--- INPUT FOR THIS TASK Enclosed Below ---
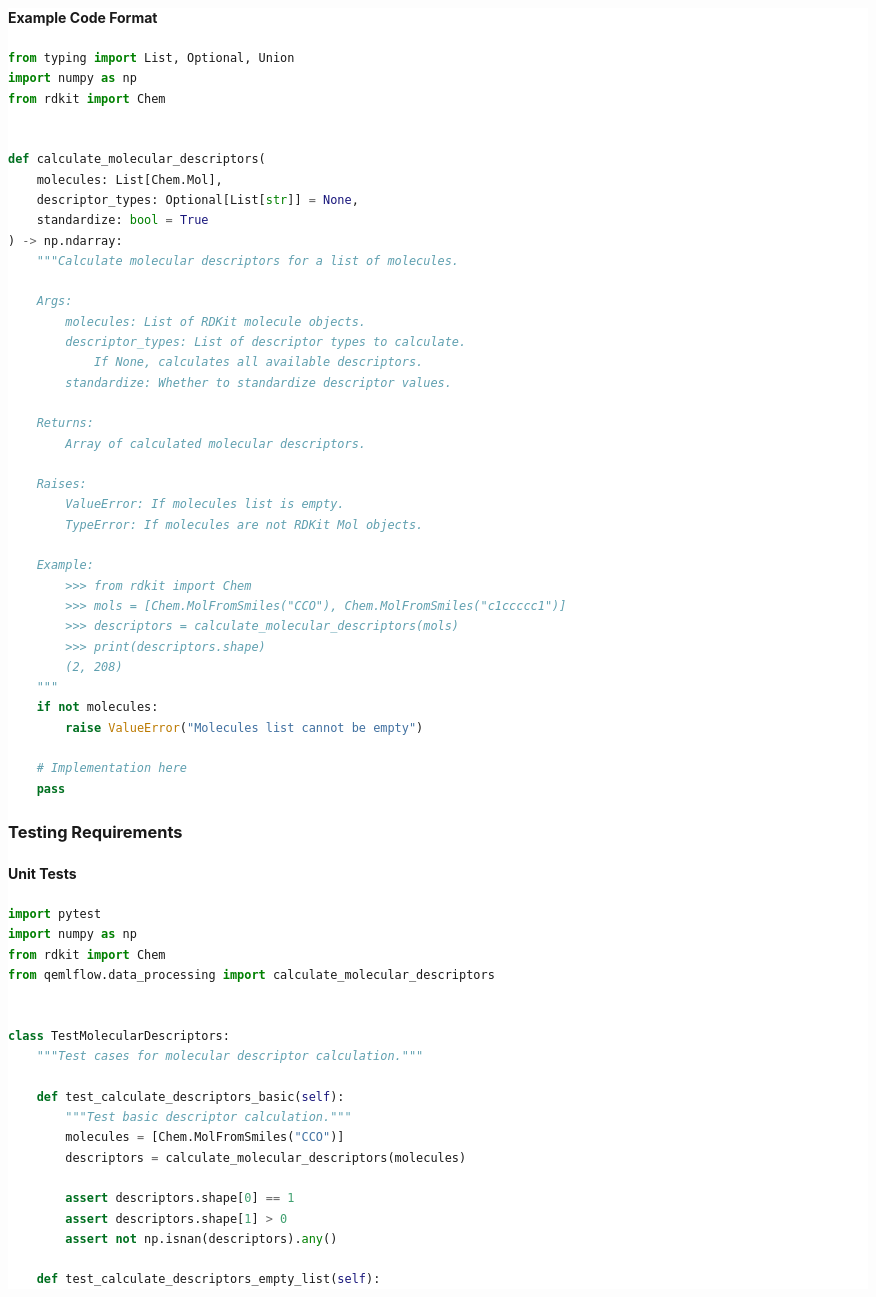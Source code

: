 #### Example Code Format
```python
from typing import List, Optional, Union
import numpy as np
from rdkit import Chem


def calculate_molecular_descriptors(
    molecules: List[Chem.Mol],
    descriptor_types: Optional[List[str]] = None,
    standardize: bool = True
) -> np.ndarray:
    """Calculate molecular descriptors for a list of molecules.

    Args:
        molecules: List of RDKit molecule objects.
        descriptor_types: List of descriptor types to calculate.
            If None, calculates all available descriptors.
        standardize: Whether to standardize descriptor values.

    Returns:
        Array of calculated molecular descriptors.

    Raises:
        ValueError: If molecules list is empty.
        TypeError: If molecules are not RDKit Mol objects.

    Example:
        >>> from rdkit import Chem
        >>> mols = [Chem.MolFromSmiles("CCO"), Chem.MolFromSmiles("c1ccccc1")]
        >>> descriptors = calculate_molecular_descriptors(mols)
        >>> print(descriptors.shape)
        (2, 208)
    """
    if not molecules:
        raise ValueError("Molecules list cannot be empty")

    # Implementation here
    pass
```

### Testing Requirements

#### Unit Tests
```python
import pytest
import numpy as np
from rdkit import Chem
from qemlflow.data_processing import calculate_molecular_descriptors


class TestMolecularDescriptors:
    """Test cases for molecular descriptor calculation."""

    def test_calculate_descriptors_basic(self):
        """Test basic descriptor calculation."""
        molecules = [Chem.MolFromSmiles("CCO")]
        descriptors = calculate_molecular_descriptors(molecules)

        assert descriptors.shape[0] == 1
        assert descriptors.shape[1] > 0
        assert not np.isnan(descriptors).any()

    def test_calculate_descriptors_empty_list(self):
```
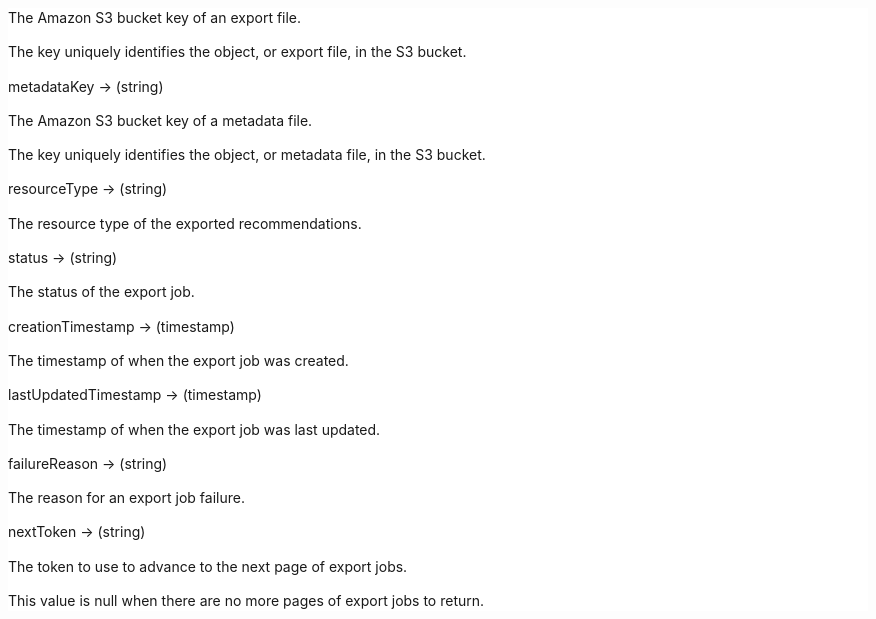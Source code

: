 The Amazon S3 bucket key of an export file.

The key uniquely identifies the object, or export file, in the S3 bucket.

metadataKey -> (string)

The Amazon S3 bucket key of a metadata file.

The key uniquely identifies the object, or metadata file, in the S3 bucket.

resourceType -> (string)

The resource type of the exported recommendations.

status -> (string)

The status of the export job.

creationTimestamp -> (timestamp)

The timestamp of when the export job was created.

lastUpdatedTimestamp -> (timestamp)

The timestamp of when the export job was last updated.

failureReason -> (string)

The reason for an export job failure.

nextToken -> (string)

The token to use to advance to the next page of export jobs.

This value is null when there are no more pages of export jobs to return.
--- End of Enclosed INPUT FOR THIS TASK ---
--- INPUT FOR THIS TASK Enclosed Below ---
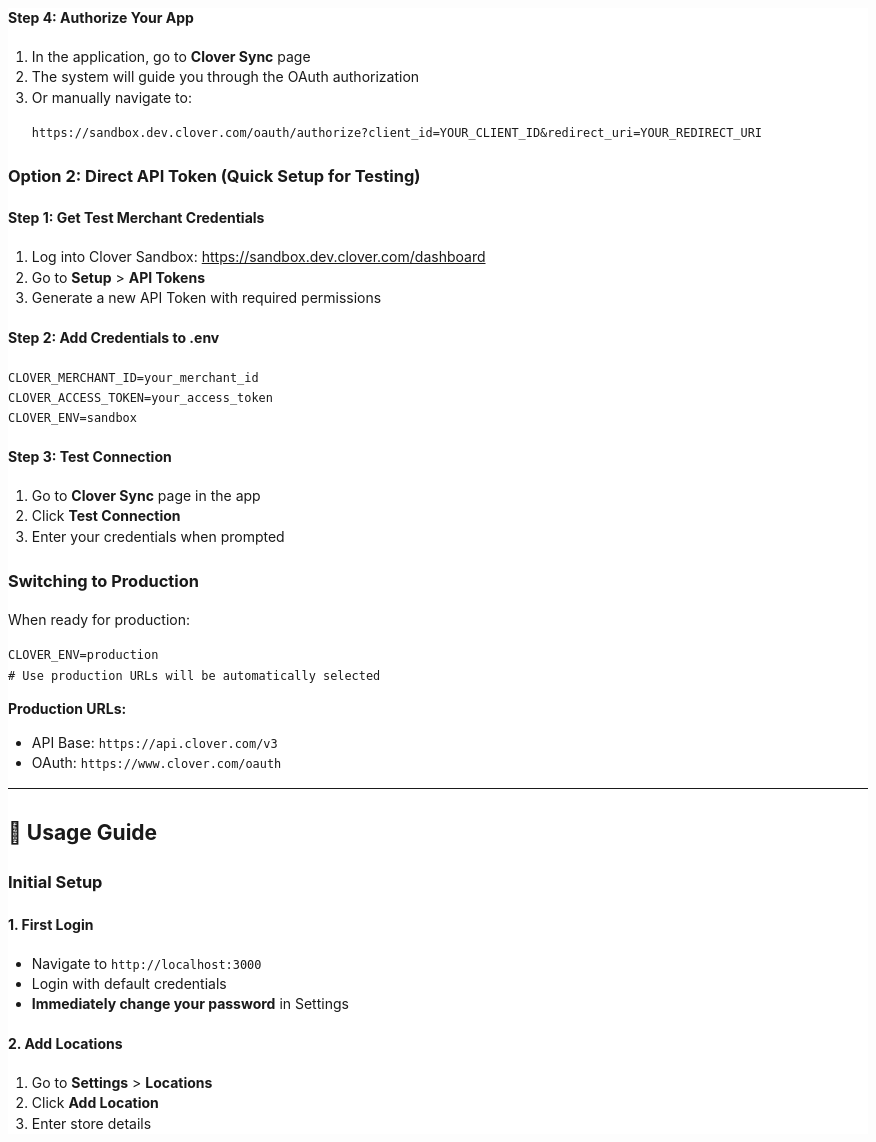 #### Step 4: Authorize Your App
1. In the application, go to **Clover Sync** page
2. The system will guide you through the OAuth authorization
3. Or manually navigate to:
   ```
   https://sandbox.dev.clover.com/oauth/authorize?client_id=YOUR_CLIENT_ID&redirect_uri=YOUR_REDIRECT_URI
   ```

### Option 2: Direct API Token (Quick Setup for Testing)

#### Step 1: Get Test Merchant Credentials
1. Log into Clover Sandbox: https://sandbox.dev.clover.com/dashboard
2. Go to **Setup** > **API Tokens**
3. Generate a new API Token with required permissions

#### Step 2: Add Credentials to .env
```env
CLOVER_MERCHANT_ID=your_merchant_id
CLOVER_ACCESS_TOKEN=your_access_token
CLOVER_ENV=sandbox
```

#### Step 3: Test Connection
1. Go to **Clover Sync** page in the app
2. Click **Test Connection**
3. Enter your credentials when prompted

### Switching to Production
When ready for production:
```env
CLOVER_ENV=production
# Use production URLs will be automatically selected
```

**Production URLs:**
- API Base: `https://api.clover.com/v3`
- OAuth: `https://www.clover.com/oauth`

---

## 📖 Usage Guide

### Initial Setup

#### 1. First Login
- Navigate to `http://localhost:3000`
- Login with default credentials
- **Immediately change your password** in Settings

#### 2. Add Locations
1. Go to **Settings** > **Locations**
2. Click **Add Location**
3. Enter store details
--- End of Enclosed INPUT FOR THIS TASK ---
▸ **TASK TO COMPLETE**:
Everything starting at the line containing "nextToken -> (string)" and ending at the line containing "This value is" in the records above should be repeated exactly, and only that.

▸ **TASK ANSWER**:
nextToken -> (string)

The token to use to advance to the next page of export jobs.

This value is null when there are no more pages of export jobs to return.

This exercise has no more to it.